Regarding the implementation having no different behavior, this is true but there is a difference in Python itself which is that str(Exception()) returns bytes on Python 2 and unicode on Python 3.

I'm not sure what you mean about updating the implementation to have an exception on Python 3 means.

adiroiban · 2018-02-19T19:47:26Z

src/twisted/trial/_dist/test/test_workerreporter.py

+        message when called with a L{Failure}, even if it includes encoded
+        non-ASCII content.
+        """
+        content = u"\N{SNOWMAN}".encode("utf-8")


I don't understand the test.

I was expecting to see content = u"\N{SNOWMAN}" , that is have an exception which has Unicode as args[0]

The failure that I observe comes from having bytes that can't be decoded as ASCII. So this requires bytes here, not unicode.

adiroiban · 2018-02-19T19:57:00Z

src/twisted/trial/_dist/workerreporter.py

@@ -97,7 +97,9 @@ def addFailure(self, test, fail):
        if isinstance(testName, unicode):
            testName = testName.encode("utf-8")
        failure = self._getFailure(fail)
-        fail = failure.getErrorMessage().encode("utf-8")
+        fail = failure.getErrorMessage()
+        if isinstance(fail, unicode):


my suggestion was to implement it as if not _PY3 and isinstance(fail, unicode): with the hope that you will get the same result in the existing test...

but just by reviewing this code I don't understand what is going on here...

in the test you pass bytes, and then it ends up here as Unicode? :)

Ah, I see.
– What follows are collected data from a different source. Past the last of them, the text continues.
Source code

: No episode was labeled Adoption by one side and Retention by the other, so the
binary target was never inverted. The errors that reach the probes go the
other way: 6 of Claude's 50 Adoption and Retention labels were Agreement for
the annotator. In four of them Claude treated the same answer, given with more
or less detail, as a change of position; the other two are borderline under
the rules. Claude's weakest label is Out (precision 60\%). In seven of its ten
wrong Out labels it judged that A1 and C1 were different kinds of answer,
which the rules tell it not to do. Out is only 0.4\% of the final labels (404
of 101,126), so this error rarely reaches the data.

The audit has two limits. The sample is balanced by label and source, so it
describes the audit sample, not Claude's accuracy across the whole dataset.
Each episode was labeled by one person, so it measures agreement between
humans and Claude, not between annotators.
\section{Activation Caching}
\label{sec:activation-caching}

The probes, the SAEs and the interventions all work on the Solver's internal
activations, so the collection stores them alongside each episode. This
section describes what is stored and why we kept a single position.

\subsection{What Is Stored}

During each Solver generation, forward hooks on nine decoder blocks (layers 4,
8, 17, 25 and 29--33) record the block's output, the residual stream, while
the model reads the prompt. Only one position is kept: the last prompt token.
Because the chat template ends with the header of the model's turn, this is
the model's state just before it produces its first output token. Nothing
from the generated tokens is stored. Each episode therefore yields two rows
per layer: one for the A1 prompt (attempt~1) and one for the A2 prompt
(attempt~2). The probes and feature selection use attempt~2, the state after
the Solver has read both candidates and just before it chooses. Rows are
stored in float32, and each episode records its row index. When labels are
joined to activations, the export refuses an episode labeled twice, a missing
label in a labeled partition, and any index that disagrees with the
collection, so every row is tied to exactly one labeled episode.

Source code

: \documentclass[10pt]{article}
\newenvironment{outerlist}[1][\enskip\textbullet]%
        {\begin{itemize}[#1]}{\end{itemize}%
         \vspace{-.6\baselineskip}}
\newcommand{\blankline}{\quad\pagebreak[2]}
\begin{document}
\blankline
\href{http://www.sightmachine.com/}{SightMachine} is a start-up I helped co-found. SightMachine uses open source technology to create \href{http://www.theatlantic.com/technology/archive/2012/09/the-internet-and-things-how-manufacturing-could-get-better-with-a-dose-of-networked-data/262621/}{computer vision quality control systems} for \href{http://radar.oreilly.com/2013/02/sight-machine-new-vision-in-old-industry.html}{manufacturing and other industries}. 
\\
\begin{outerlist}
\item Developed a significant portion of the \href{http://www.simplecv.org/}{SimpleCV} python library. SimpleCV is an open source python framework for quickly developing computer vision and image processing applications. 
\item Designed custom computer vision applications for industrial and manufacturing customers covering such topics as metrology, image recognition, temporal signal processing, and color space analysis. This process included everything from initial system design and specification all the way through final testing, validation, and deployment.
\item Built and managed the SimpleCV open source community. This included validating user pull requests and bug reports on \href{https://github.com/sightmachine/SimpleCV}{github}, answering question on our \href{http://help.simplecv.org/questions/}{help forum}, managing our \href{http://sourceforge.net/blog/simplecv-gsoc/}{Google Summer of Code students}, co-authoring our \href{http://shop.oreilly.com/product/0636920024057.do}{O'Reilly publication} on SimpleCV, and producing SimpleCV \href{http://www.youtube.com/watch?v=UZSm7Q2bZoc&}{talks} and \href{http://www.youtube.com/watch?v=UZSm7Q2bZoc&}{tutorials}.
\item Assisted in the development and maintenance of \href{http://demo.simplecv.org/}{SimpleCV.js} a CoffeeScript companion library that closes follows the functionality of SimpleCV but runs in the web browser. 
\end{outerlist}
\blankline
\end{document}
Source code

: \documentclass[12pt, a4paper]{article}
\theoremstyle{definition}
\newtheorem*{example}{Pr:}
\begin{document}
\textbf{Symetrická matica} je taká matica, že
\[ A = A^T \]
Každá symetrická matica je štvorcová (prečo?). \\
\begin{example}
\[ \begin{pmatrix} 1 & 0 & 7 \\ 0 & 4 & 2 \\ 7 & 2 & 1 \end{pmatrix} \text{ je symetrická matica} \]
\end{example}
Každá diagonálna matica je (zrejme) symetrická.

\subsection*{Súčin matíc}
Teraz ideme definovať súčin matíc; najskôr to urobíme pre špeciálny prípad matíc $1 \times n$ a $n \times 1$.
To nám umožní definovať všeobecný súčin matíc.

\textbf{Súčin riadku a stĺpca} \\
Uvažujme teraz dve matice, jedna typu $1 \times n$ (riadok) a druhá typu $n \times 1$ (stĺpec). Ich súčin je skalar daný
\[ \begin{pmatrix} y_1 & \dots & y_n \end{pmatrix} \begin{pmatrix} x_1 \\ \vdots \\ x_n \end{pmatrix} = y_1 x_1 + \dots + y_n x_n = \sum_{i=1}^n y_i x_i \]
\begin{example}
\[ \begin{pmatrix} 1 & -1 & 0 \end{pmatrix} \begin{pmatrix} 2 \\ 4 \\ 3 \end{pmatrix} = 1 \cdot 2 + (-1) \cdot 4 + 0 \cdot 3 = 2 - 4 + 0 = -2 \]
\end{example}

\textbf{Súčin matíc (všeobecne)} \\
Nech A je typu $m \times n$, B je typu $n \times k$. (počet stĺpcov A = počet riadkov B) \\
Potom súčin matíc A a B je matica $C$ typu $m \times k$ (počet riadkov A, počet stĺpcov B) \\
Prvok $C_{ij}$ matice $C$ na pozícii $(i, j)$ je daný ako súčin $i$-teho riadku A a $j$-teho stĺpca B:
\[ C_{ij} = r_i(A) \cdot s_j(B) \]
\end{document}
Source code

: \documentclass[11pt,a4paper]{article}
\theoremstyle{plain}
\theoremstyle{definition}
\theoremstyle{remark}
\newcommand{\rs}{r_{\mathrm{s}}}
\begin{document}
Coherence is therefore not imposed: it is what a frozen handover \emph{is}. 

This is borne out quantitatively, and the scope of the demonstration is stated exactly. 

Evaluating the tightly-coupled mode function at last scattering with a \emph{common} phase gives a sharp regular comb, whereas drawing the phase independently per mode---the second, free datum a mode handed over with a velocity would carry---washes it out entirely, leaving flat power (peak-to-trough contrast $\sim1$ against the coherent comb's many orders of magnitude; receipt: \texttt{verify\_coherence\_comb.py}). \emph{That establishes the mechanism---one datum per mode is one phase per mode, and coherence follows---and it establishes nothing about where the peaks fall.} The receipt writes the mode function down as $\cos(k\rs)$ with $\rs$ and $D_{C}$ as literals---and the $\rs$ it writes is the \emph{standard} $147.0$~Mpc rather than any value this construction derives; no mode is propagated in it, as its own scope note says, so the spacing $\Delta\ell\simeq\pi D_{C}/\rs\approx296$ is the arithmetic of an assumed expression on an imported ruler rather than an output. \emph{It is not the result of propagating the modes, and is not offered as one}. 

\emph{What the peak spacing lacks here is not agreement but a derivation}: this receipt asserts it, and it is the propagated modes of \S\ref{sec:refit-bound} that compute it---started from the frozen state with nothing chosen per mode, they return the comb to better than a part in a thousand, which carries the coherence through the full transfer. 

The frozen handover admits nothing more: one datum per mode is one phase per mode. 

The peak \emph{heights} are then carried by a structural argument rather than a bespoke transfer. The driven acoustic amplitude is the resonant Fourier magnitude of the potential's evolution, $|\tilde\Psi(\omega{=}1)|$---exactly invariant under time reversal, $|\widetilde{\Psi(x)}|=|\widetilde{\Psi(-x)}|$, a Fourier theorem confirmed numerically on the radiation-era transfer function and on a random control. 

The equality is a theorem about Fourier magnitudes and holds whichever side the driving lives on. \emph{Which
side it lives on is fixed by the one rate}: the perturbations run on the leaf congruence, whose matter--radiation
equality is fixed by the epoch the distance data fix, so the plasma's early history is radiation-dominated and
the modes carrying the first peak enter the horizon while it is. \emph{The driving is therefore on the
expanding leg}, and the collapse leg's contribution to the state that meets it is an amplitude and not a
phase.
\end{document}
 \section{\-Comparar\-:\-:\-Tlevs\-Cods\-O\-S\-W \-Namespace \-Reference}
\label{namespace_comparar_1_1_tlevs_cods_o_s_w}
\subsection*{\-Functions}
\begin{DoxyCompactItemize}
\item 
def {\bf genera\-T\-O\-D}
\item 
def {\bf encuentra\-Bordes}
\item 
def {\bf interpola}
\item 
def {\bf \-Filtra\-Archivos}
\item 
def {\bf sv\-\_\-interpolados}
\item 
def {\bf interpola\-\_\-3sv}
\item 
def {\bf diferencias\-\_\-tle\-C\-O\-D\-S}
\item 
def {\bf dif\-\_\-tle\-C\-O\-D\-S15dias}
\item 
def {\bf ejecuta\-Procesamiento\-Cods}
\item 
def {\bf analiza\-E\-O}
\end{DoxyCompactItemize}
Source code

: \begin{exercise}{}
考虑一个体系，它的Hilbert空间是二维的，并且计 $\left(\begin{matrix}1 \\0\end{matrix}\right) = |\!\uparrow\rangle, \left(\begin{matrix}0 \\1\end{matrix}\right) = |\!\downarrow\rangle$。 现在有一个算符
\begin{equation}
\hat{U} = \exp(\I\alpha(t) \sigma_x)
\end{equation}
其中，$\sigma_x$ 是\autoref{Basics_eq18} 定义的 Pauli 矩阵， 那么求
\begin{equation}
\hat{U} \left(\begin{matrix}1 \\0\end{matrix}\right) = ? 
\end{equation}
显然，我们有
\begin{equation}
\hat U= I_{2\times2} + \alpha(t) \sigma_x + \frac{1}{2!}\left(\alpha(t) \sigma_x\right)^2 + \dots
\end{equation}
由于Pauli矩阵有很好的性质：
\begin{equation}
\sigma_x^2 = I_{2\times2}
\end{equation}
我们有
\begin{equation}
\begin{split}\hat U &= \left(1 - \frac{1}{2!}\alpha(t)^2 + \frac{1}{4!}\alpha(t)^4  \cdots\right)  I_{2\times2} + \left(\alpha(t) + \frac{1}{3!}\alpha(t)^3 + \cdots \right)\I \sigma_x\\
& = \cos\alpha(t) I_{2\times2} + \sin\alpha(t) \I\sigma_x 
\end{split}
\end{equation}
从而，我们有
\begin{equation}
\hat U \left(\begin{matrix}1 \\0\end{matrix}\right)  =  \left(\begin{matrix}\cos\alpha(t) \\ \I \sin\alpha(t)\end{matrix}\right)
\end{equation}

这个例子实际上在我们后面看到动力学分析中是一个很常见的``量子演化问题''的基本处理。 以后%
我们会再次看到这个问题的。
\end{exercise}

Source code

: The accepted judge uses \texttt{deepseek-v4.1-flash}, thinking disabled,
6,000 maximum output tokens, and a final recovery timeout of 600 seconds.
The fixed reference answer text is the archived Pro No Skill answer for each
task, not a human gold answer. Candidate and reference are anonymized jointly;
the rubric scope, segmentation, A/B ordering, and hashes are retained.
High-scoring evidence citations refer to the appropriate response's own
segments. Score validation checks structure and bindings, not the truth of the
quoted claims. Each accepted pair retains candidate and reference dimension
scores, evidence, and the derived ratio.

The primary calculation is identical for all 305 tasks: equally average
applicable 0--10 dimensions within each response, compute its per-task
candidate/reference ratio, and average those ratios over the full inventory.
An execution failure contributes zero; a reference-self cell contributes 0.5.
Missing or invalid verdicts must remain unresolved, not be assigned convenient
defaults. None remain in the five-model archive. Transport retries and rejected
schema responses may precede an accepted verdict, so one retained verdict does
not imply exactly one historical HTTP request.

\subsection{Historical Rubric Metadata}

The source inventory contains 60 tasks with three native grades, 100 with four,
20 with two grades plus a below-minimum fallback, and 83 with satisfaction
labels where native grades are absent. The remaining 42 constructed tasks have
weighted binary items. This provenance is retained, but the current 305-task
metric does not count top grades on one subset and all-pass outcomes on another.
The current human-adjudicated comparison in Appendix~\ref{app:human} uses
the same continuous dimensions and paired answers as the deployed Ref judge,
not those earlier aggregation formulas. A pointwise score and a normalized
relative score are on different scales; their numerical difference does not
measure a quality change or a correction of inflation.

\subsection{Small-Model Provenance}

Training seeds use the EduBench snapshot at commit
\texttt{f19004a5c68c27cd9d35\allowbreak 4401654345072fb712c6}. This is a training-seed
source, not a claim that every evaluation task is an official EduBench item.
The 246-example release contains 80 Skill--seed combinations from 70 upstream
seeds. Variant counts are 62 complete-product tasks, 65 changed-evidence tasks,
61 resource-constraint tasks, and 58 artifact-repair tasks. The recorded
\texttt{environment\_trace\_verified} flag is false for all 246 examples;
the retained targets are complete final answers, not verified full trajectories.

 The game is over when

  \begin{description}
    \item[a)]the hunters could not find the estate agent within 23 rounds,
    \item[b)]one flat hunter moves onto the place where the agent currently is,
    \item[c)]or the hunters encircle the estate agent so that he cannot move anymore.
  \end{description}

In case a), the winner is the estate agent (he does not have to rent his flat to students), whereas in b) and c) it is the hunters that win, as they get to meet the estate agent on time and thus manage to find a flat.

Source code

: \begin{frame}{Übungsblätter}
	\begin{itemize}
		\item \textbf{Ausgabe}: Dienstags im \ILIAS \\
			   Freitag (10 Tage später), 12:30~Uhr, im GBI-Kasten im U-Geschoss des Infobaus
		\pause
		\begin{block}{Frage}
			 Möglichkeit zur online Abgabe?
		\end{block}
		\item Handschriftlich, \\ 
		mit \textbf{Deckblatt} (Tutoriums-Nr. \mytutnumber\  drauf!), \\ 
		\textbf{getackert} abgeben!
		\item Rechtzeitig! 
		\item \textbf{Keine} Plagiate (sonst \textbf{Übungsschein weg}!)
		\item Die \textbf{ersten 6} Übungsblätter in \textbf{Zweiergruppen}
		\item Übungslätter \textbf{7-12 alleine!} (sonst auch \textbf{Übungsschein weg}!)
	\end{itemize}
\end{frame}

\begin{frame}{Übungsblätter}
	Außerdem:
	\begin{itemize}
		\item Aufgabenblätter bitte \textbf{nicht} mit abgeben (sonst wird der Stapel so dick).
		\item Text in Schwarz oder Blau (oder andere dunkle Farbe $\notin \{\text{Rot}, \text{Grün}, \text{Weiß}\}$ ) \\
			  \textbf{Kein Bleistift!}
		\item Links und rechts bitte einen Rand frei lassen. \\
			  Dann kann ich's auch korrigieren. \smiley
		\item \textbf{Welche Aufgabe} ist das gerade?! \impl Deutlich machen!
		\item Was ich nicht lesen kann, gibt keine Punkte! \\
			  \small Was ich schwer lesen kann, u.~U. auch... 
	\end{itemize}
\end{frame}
I think there is poor test coverage for all of the encoding/decoding that is happening in this code. That's a pre-existing defect but I didn't do much to improve things. The one test I added is specifically for the failure that I encountered. There are probably some more tests that should be added.

The test I added passes bytes so of course the isinstance(fail, unicode) check returns False and the encode("utf-8") does not happen. The case where that isinstance returns True may be exercised indirectly somewhere but I don't know. If you actually run disttrial on Python 3, you'll get isinstance(fail, unicode) as True every time because that's the only case allowed on Python 3.

I see how this could be fixed with a _PY3 check in the implementation, now, because Python 2 also enforces the type of fail - as bytes (compared to unicode for Python 3). So, indeed, Python version should tell you exactly if encoding is required or not.

I don't think that helps the tests, though, because the actual value that comes out is different depending on whether Python 2 or Python 3 is in use. As you observed:

twisted.trial.unittest.FailTest: b'\xe2\x98\x83' != b"b'\\xe2\\x98\\x83'"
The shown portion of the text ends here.